◆ **Assigned task**: Among the records, find the lines that hold the string "points" and return them.
Data for this exercise section start
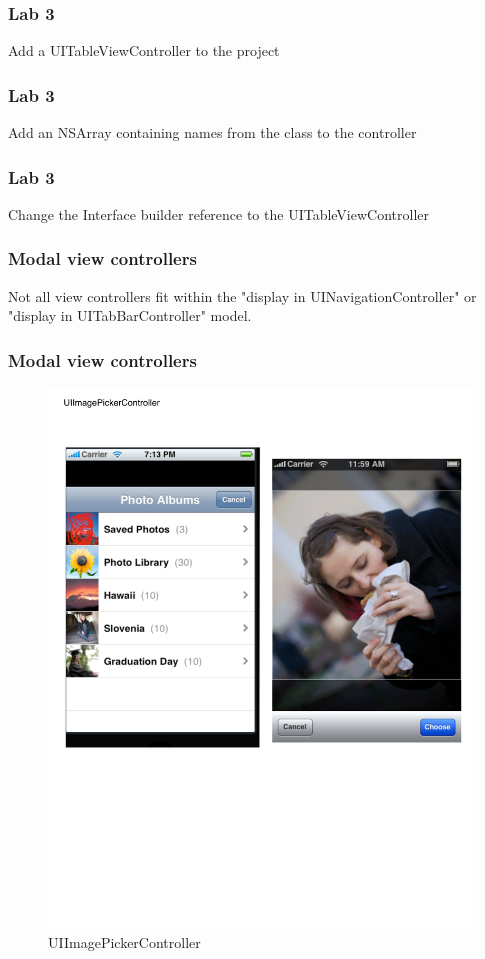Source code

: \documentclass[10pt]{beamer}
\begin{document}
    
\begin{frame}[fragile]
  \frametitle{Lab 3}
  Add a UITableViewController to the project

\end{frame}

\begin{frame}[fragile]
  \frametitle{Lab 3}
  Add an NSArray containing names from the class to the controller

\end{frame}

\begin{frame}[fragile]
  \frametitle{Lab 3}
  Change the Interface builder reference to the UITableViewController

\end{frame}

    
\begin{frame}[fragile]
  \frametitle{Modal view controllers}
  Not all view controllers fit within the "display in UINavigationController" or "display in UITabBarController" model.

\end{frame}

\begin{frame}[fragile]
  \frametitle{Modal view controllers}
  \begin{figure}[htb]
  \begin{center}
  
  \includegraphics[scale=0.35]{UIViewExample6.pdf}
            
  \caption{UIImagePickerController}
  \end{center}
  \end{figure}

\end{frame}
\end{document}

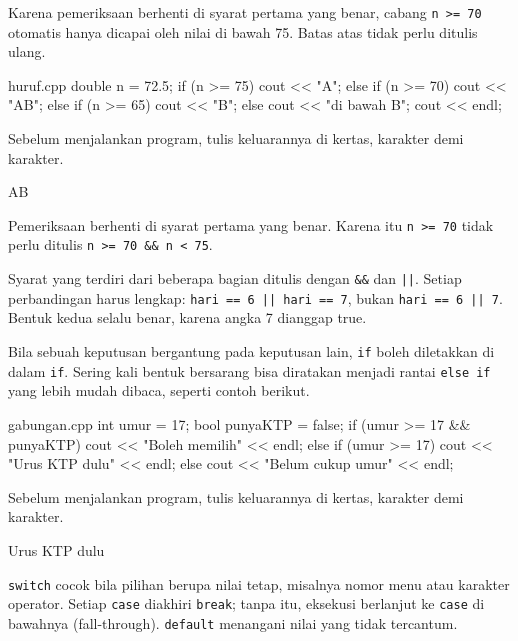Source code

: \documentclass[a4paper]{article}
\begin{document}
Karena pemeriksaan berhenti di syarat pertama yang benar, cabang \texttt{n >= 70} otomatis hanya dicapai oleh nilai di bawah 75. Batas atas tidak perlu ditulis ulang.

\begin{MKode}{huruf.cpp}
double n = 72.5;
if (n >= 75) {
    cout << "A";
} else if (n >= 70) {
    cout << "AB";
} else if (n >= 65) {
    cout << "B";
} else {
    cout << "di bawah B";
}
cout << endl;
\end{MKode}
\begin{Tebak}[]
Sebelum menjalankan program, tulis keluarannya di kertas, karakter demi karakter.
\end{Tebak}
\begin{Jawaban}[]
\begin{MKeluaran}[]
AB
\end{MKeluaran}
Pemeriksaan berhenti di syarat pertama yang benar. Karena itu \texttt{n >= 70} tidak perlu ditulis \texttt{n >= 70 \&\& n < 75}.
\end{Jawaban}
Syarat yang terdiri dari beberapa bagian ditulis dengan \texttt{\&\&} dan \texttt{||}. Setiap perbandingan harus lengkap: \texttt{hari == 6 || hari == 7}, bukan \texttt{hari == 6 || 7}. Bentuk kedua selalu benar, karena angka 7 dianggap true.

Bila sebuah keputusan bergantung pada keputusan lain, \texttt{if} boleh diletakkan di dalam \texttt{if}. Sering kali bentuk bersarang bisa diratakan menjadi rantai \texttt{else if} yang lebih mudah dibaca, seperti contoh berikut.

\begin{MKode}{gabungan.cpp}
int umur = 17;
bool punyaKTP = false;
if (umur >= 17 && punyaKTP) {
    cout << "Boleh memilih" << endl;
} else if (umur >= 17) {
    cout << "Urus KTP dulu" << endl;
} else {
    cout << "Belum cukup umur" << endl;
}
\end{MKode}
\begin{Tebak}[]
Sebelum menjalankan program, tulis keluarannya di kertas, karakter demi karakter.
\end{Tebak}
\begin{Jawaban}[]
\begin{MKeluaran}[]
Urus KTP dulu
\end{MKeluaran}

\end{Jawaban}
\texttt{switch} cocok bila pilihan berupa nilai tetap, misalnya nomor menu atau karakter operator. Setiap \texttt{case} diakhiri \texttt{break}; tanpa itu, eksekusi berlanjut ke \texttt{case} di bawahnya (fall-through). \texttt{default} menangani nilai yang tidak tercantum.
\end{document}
Data for this exercise section end
Data for this exercise section start
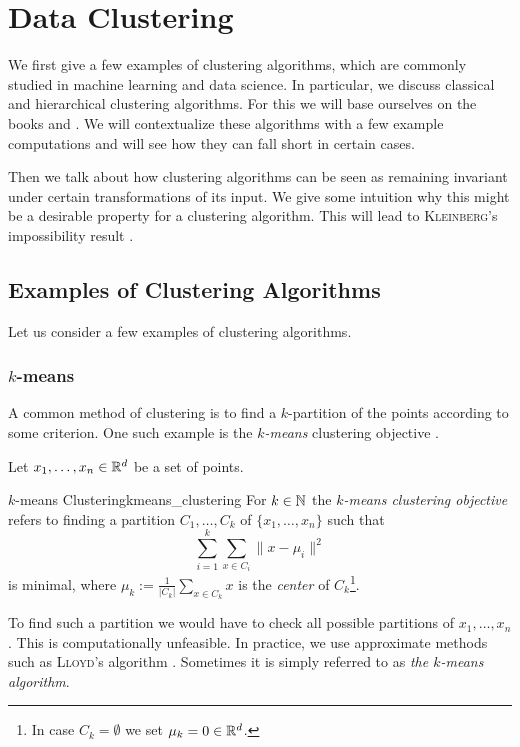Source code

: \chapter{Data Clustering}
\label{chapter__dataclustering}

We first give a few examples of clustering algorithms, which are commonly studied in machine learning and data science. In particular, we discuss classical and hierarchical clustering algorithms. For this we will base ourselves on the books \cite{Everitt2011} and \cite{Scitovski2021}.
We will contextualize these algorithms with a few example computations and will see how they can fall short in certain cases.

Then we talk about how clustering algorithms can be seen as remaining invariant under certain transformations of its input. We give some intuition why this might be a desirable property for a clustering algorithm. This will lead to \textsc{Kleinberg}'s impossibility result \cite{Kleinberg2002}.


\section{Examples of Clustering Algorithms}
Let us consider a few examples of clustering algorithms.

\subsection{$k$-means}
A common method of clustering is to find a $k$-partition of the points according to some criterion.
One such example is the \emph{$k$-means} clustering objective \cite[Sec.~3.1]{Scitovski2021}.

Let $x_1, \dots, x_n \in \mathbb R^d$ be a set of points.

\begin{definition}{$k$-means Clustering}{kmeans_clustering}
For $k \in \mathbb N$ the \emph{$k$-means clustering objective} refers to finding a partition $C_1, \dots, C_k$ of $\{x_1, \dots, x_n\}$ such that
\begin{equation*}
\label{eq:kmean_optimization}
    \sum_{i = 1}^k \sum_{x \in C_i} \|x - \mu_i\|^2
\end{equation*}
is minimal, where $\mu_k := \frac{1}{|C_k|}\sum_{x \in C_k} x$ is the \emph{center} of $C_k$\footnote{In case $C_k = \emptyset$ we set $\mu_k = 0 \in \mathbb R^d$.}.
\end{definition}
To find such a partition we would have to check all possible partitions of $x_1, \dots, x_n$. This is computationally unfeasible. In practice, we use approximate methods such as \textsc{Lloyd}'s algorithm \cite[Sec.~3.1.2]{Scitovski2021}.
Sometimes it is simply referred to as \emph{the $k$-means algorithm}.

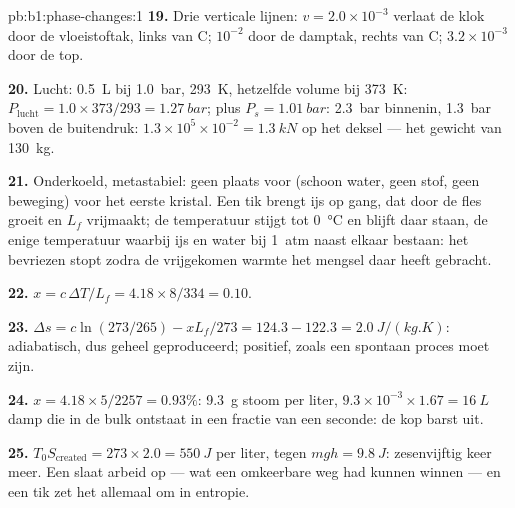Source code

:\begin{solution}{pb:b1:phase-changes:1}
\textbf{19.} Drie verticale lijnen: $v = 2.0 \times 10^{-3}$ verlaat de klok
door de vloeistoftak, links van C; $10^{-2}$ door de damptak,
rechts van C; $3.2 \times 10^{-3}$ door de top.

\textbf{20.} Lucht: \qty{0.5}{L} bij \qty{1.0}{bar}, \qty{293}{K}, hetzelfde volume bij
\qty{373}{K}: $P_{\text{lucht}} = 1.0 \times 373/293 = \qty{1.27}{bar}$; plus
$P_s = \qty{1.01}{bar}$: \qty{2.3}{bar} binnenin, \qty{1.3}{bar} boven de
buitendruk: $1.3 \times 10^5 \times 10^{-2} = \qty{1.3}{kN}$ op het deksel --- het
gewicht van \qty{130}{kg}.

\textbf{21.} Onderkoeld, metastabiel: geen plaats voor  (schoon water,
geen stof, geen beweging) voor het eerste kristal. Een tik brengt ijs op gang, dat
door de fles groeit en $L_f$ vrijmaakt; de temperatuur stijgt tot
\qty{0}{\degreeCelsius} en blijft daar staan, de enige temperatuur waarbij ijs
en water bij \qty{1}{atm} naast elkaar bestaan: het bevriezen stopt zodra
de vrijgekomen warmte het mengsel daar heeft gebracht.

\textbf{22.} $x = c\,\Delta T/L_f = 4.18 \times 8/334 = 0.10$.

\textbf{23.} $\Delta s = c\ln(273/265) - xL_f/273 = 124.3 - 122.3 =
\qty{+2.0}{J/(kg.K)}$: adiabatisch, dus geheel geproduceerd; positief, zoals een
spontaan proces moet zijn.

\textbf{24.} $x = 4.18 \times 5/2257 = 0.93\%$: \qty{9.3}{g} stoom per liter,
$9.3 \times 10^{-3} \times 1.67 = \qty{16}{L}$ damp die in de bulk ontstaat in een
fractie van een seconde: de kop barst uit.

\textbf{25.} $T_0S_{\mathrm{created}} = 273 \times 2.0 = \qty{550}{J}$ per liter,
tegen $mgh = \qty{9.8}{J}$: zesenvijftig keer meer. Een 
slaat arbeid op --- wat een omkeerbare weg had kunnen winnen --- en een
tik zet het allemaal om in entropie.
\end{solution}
Data for this exercise section end
Data for this exercise section start
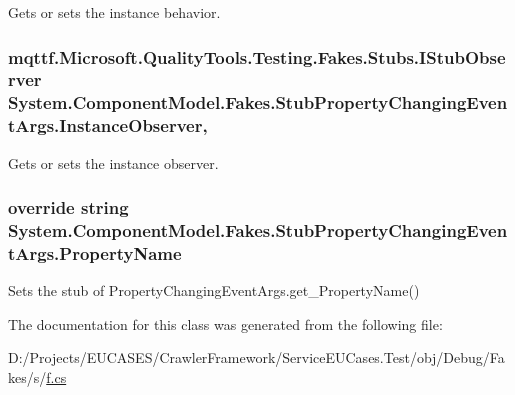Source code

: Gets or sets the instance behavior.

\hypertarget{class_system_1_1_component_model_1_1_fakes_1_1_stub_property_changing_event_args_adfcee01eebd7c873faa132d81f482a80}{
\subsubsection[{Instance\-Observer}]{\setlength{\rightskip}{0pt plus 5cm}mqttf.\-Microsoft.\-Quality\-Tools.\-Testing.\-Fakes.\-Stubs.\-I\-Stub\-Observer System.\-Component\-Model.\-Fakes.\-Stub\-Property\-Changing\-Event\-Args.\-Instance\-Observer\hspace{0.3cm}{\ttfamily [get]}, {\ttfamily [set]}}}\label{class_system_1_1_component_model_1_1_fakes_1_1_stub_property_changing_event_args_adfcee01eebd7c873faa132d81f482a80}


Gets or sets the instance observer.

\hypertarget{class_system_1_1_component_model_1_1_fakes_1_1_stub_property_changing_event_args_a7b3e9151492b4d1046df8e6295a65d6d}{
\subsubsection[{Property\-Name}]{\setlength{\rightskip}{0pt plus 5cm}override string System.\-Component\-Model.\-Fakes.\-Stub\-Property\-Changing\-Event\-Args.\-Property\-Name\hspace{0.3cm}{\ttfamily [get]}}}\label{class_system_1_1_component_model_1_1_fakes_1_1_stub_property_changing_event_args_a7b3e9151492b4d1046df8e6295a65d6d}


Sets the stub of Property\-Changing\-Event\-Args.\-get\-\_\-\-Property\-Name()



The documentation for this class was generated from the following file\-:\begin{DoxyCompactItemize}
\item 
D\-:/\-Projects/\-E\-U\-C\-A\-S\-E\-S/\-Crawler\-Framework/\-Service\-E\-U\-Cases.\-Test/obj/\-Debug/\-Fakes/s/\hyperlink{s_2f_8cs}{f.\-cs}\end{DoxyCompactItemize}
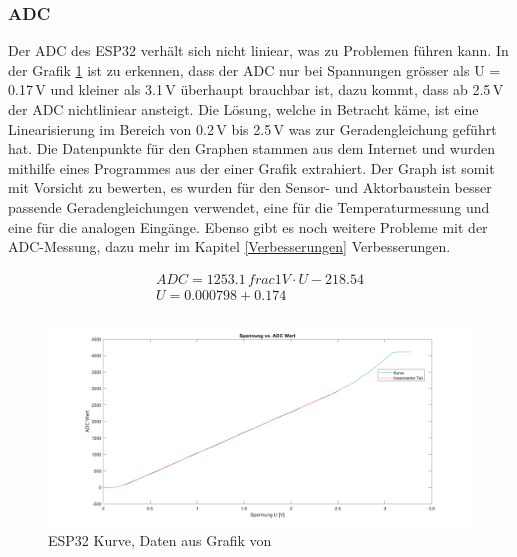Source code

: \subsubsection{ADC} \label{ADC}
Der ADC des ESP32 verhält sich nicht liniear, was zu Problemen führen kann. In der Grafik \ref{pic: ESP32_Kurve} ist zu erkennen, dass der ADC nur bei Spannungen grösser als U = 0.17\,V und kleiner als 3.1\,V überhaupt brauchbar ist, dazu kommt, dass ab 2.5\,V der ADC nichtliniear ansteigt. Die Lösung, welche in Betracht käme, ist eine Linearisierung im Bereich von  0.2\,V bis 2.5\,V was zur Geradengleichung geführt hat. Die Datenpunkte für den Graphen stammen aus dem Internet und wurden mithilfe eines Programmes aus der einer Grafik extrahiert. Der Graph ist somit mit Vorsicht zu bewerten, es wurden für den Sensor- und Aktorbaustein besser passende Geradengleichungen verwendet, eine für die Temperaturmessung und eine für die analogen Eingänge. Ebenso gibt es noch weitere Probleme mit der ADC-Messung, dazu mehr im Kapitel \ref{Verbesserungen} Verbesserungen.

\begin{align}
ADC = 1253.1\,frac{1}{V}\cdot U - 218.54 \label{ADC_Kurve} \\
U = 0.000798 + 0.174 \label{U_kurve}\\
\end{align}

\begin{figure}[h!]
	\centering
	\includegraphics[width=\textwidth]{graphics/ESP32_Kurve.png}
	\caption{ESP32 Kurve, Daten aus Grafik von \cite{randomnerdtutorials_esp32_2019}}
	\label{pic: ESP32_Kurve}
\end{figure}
Data for this exercise section end
◆ **Response to this exercise**:
A common method of clustering is to find a $k$-partition of the points according to some criterion.
Let $x_1, \dots, x_n \in \mathbb R^d$ be a set of points.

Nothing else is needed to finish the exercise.